Borrowing from Other Disciplines

Rather than having to ‘rebuild the wheel’, we should also consider borrowing from other disciplines. For example, borrowing from the performing arts we might provide similar documents and information such as:

  • Technical Rider (a list of requirements for staging a music gig and theatre show)
  • Stage Plots (layout of instruments, performers and other equipment on stage)
  • Input Lists (ordered list of the different audio channels from your instruments/microphones etc. that you’ll need to send to the mixing desk)

For digital humanities projects and other complex digital works, providing simple and straight forward information about data flows (including inputs and outputs) will greatly assist digital preservationists in determining where something has broken in the future.

Several examples of Technical Riders can be found here:


Here are some approaches to consider in regards to interim digital preservation of digital materials:

Bundling & Bitstream Preservation

The simplest and most basic approach may be to just zip up files and undertake bitstream preservation. Bitstream preservation only ensures that the zeroes and ones that went into a ‘system’ come out as the same zeroes and ones. Nothing more.

Exporting / Migrating

Consider exporting digital materials and/or data plus metadata into recognised standards as a means of migrating into another system.

For databases, the SIARD (Software Independent Archiving of Relational Databases) standard may be of use.

Hosting Code

Consider hosting code within your own institutional repository or digital preservation system (if your organisation has access to this option) or somewhere like GitHub or other services.

Packing it Down & ‘Putting on Ice’

You may need to consider ‘packing up’ your digital materials and doing it in a way that you can ‘put it on ice’. Doing this in a way that – when funding is secured in the future – it can be somewhat simply be brought back to life.
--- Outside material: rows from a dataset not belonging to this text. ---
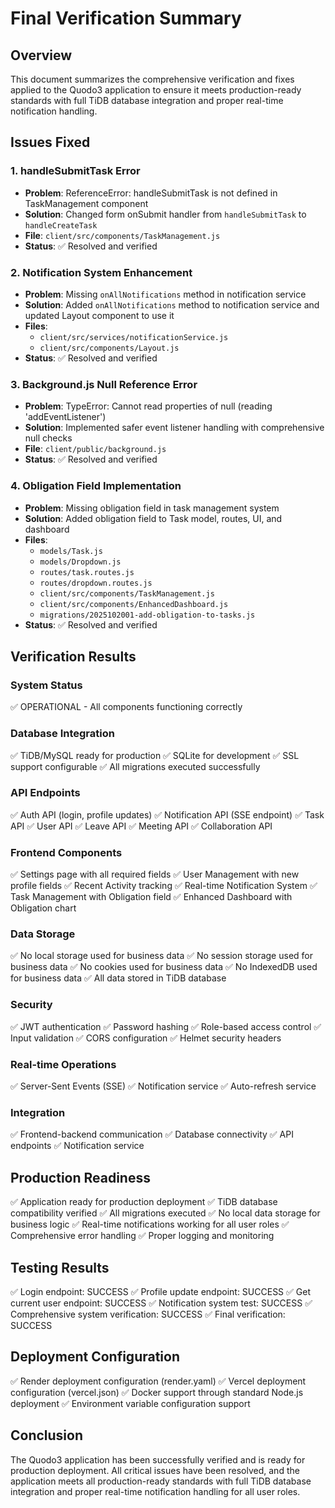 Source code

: # Final Verification Summary

## Overview
This document summarizes the comprehensive verification and fixes applied to the Quodo3 application to ensure it meets production-ready standards with full TiDB database integration and proper real-time notification handling.

## Issues Fixed

### 1. handleSubmitTask Error
- **Problem**: ReferenceError: handleSubmitTask is not defined in TaskManagement component
- **Solution**: Changed form onSubmit handler from `handleSubmitTask` to `handleCreateTask`
- **File**: `client/src/components/TaskManagement.js`
- **Status**: ✅ Resolved and verified

### 2. Notification System Enhancement
- **Problem**: Missing `onAllNotifications` method in notification service
- **Solution**: Added `onAllNotifications` method to notification service and updated Layout component to use it
- **Files**: 
  - `client/src/services/notificationService.js`
  - `client/src/components/Layout.js`
- **Status**: ✅ Resolved and verified

### 3. Background.js Null Reference Error
- **Problem**: TypeError: Cannot read properties of null (reading 'addEventListener')
- **Solution**: Implemented safer event listener handling with comprehensive null checks
- **File**: `client/public/background.js`
- **Status**: ✅ Resolved and verified

### 4. Obligation Field Implementation
- **Problem**: Missing obligation field in task management system
- **Solution**: Added obligation field to Task model, routes, UI, and dashboard
- **Files**:
  - `models/Task.js`
  - `models/Dropdown.js`
  - `routes/task.routes.js`
  - `routes/dropdown.routes.js`
  - `client/src/components/TaskManagement.js`
  - `client/src/components/EnhancedDashboard.js`
  - `migrations/2025102001-add-obligation-to-tasks.js`
- **Status**: ✅ Resolved and verified

## Verification Results

### System Status
✅ OPERATIONAL - All components functioning correctly

### Database Integration
✅ TiDB/MySQL ready for production
✅ SQLite for development
✅ SSL support configurable
✅ All migrations executed successfully

### API Endpoints
✅ Auth API (login, profile updates)
✅ Notification API (SSE endpoint)
✅ Task API
✅ User API
✅ Leave API
✅ Meeting API
✅ Collaboration API

### Frontend Components
✅ Settings page with all required fields
✅ User Management with new profile fields
✅ Recent Activity tracking
✅ Real-time Notification System
✅ Task Management with Obligation field
✅ Enhanced Dashboard with Obligation chart

### Data Storage
✅ No local storage used for business data
✅ No session storage used for business data
✅ No cookies used for business data
✅ No IndexedDB used for business data
✅ All data stored in TiDB database

### Security
✅ JWT authentication
✅ Password hashing
✅ Role-based access control
✅ Input validation
✅ CORS configuration
✅ Helmet security headers

### Real-time Operations
✅ Server-Sent Events (SSE)
✅ Notification service
✅ Auto-refresh service

### Integration
✅ Frontend-backend communication
✅ Database connectivity
✅ API endpoints
✅ Notification service

## Production Readiness
✅ Application ready for production deployment
✅ TiDB database compatibility verified
✅ All migrations executed
✅ No local data storage for business logic
✅ Real-time notifications working for all user roles
✅ Comprehensive error handling
✅ Proper logging and monitoring

## Testing Results
✅ Login endpoint: SUCCESS
✅ Profile update endpoint: SUCCESS
✅ Get current user endpoint: SUCCESS
✅ Notification system test: SUCCESS
✅ Comprehensive system verification: SUCCESS
✅ Final verification: SUCCESS

## Deployment Configuration
✅ Render deployment configuration (render.yaml)
✅ Vercel deployment configuration (vercel.json)
✅ Docker support through standard Node.js deployment
✅ Environment variable configuration support

## Conclusion
The Quodo3 application has been successfully verified and is ready for production deployment. All critical issues have been resolved, and the application meets all production-ready standards with full TiDB database integration and proper real-time notification handling for all user roles. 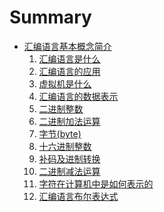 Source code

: # Summary

* [汇编语言基本概念简介](README.md)
    1. [汇编语言是什么]()
    2. [汇编语言的应用]()
    3. [虚拟机是什么]()
    4. [汇编语言的数据表示]()
    5. [二进制整数]()
    6. [二进制加法运算]()
    7. [字节(byte)]()
    8. [十六进制整数]()
    9. [补码及进制转换]()
    10. [二进制减法运算]()
    11. [字符在计算机中是如何表示的]()
    12. [汇编语言布尔表达式]()
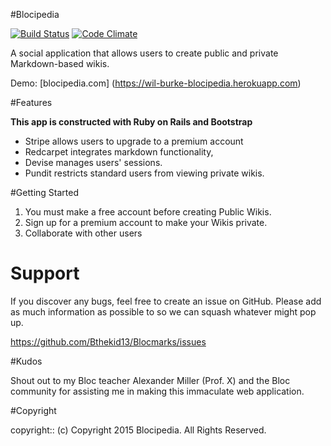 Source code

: #Blocipedia

[![Build Status](https://travis-ci.org/Bthekid13/Blocipedia.svg?branch=master)](https://travis-ci.org/Bthekid13/Blocipedia)  [![Code Climate](https://codeclimate.com/github/Bthekid13/Blocipedia/badges/gpa.svg)](https://codeclimate.com/github/Bthekid13/Blocipedia)

A social application that allows users to create public and private Markdown-based wikis.

Demo: [blocipedia.com] (https://wil-burke-blocipedia.herokuapp.com)

#Features

**This app is constructed with Ruby on Rails and Bootstrap**

*  Stripe allows users to upgrade to a premium account
*  Redcarpet integrates markdown functionality,
*  Devise manages users' sessions.
*  Pundit restricts standard users from viewing private wikis.

#Getting Started

1. You must make a free account before creating Public Wikis.
2. Sign up for a premium account to make your Wikis private.
3. Collaborate with other users

# Support

If you discover any bugs, feel free to create an issue on GitHub. Please add as much information as possible to so we can squash whatever might pop up.

https://github.com/Bthekid13/Blocmarks/issues

#Kudos

Shout out to my Bloc teacher Alexander Miller (Prof. X) and the Bloc community for assisting me in making this immaculate web application.

#Copyright

copyright:: (c) Copyright 2015 Blocipedia. All Rights Reserved.
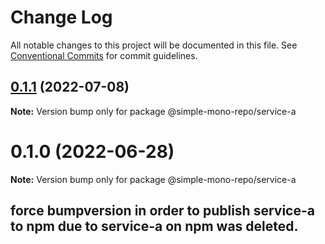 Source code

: # Change Log

All notable changes to this project will be documented in this file.
See [Conventional Commits](https://conventionalcommits.org) for commit guidelines.

## [0.1.1](https://github.com/TGA88/Simple-Mono-Repo/compare/v0.1.0...v0.1.1) (2022-07-08)

**Note:** Version bump only for package @simple-mono-repo/service-a






# 0.1.0 (2022-06-28)

**Note:** Version bump only for package @simple-mono-repo/service-a

## force bumpversion in order to publish service-a to npm due to service-a on npm was deleted.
An example of this is the the work that Peter Sefton, from the University of Sydney in Australia, has been trialling. Based on Omeka, he has created a version of code called OzMeka. This is an attempt at a standardised way of being able to handle research project digital outputs that have been presented online. One example of this is Dharmae.

Alternatively, the Kings Digital Lab, provide infrastructure for eResearch and Digital Humanities projects that ensure the foundations of digital projects are stable from the get-go and mitigates risks regarding longer-term sustainability of digital content created as part of the projects.

Maintaining Access

This could be done through traditional web archiving approaches, such as using tools Web Archiving Tools (Heritrix or HTTrack) or downloading video materials using Video Download Helper for video. Alternatively, if you are part of an institution, the Internet Archive’s ArchiveIt service may be something you want to consider and can work with your institution to implement this.
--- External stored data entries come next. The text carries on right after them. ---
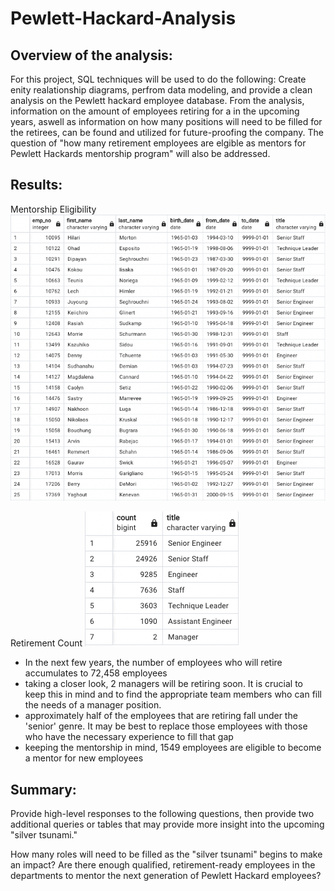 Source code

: # Pewlett-Hackard-Analysis

## Overview of the analysis:
For this project, SQL techniques will be used to do the following: Create enity realationship diagrams, perfrom data modeling, and provide a clean analysis on the Pewlett hackard employee database. From the analysis, information on the amount of employees retiring for a in the upcoming years, aswell as information on how many positions will need to be filled for the retirees, can be found and utilized for future-proofing the company. The question of "how many retirement employees are elgible as mentors for Pewlett Hackards mentorship program" will also be addressed.

## Results: 

Mentorship Eligibility 
![mentorship_eligibility_image.png](https://github.com/Calebmkelly/Pewlett-Hackard-Analysis/blob/main/Resources/mentorship_eligibility_image.png)

Retirement Count
![Retirement_count_image](https://github.com/Calebmkelly/Pewlett-Hackard-Analysis/blob/main/Resources/retirement_count_image.png)

- In the next few years, the number of employees who will retire accumulates to 72,458 employees
- taking a closer look, 2 managers will be retiring soon. It is crucial to keep this in mind and to find the appropriate team members who can fill the needs of a manager position.
- approximately half of the employees that are retiring fall under the 'senior' genre. It may be best to replace those employees with those who have the necessary experience to fill that gap
- keeping the mentorship in mind, 1549 employees are eligible to become a mentor for new employees


## Summary: 

Provide high-level responses to the following questions, then provide two additional queries or tables that may provide more insight into the upcoming "silver tsunami."

How many roles will need to be filled as the "silver tsunami" begins to make an impact?
Are there enough qualified, retirement-ready employees in the departments to mentor the next generation of Pewlett Hackard employees?

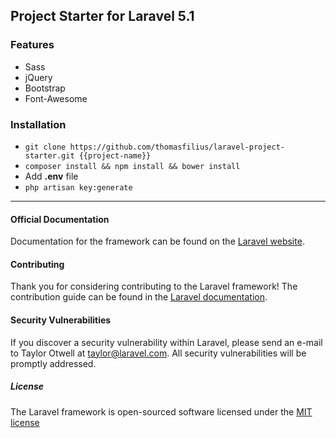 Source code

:## Project Starter for Laravel 5.1

### Features
- Sass
- jQuery
- Bootstrap
- Font-Awesome

### Installation
- `git clone https://github.com/thomasfilius/laravel-project-starter.git {{project-name}}`
- `composer install && npm install && bower install`
- Add <b>.env</b> file
- `php artisan key:generate`

----------------------------------

#### Official Documentation

Documentation for the framework can be found on the [Laravel website](http://laravel.com/docs).

#### Contributing

Thank you for considering contributing to the Laravel framework! The contribution guide can be found in the [Laravel documentation](http://laravel.com/docs/contributions).

#### Security Vulnerabilities

If you discover a security vulnerability within Laravel, please send an e-mail to Taylor Otwell at taylor@laravel.com. All security vulnerabilities will be promptly addressed.

##### License

The Laravel framework is open-sourced software licensed under the [MIT license](http://opensource.org/licenses/MIT) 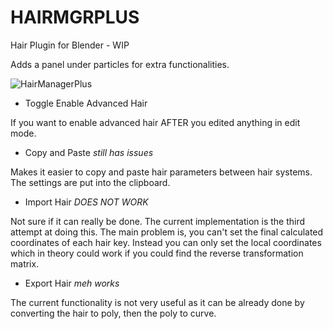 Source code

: # HAIRMGRPLUS
Hair Plugin for Blender - WIP

Adds a panel under particles for extra functionalities.

![HairManagerPlus](https://user-images.githubusercontent.com/30579454/63556644-07ac4f80-c51c-11e9-8bc2-6edcc88e8b12.png)

- Toggle Enable Advanced Hair

If you want to enable advanced hair AFTER you edited anything in edit mode.
  
- Copy and Paste *still has issues*

Makes it easier to copy and paste hair parameters between hair systems. The settings are put into the clipboard.
 
- Import Hair *DOES NOT WORK*

Not sure if it can really be done. The current implementation is the third attempt at doing this. The main problem is, you can't set the final calculated coordinates of each hair key. Instead you can only set the local coordinates which in theory could work if you could find the reverse transformation matrix.
  
- Export Hair *meh works*

The current functionality is not very useful as it can be already done by converting the hair to poly, then the poly to curve.
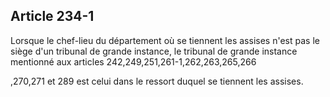 Article 234-1
----
Lorsque le chef-lieu du département où se tiennent les assises n'est pas le
siège d'un tribunal de grande instance, le tribunal de grande instance mentionné
aux articles 242,249,251,261-1,262,263,265,266

,270,271 et 289 est celui dans le ressort duquel se tiennent les assises.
Hosted Infrastructure Arrangements

Finding another organisation to take on the hosting of your service. If you do manage to negotiate this, you will need to either put in place a contract or Memorandum of Understanding (MOU) as well as handing over various documentation, which I have mentioned earlier.

Video Screen Capture

A simple way of attempting to document a journey through a complex digital work (not necessarily online, this can apply to other complex interactive digital works as well), may be by way of capturing a Video Screen Capture.

Kymata Atlas - Video Screen Capture still

Kymata Atlas – Video Screen Capture still

Alternatively, recording a journey through an interactive website using the Webrecorder, developed by Rhizome, which will produce WARC web archive files.

Documenting in Context

Another means of understanding complex digital objects is to document the work in the context in which it was experienced. One example of this is the work of Robert Sakrowski and Constant Dullart, netart.database.
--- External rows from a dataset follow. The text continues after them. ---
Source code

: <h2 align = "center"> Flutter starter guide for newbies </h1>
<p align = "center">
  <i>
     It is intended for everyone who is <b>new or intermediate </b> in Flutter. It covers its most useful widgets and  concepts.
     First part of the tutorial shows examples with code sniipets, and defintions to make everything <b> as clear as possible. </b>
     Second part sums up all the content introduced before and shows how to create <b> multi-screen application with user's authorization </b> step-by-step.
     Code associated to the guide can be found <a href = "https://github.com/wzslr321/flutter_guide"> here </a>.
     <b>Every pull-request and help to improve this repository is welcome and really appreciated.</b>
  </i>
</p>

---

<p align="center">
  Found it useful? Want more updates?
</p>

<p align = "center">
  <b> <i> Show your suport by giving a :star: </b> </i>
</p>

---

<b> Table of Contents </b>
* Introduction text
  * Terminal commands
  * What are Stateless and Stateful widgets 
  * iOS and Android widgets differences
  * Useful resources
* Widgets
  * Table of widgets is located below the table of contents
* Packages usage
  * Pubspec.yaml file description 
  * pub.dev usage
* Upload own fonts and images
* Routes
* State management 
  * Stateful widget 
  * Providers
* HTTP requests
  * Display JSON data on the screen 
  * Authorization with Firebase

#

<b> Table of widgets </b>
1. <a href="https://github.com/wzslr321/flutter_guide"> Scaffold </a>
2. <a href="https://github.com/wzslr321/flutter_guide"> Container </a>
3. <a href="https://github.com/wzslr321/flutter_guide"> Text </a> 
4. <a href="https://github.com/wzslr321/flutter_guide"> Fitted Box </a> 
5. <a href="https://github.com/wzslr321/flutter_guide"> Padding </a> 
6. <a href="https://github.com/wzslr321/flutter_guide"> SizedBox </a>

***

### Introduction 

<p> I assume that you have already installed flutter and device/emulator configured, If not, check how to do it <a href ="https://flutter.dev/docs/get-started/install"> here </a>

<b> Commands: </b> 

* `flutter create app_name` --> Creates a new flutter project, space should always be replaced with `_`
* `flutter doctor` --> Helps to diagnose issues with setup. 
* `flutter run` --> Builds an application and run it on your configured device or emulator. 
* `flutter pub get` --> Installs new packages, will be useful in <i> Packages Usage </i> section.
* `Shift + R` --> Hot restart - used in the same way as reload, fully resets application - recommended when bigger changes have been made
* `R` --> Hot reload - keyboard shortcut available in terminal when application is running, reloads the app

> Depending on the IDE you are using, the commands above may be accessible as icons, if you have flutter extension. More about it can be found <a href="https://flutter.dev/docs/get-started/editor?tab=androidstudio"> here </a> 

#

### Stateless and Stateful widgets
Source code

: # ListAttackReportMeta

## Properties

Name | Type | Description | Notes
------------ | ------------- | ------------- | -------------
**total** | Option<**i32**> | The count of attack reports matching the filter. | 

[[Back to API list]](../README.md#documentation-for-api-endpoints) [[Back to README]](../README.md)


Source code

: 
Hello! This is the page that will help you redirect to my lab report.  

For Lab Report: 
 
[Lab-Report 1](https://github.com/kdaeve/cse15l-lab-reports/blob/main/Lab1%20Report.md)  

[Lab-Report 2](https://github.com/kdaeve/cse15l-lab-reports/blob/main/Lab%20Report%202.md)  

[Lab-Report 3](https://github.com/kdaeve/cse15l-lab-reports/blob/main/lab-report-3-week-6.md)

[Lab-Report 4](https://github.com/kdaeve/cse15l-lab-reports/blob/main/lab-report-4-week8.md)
An example of this is the work of Dutch and Belgian net.artists JODI (Joan Heemskerk & Dirk Paesmans) shown here.

JODI - netart.database

JODI – netart.database

Borrowing from documenting and archiving in the arts, an approach of ‘documenting around the work‘ might be suitable – for example, photographing and videoing interactive audiovisual installations.

Web Archives in Context

Another opportunity to understand websites – if they have been captured by the Internet Archive – is viewing these websites using another tool developed by Rhizome,

An example of the Cambridge University Library website from 1997, shown in a Netscape 3.04 browser.

Cambridge University Library website in 1997 via

Cambridge University Library website in 1997 via


While there is no one perfect solution and each have their own pros and cons, using an approach that combines different methods might make your digital materials available post the lifespan of your project. These methods will help ensure that digital material is suitably documented, preserved and potentially accessible – so that both you and others can use the data in an ongoing manner.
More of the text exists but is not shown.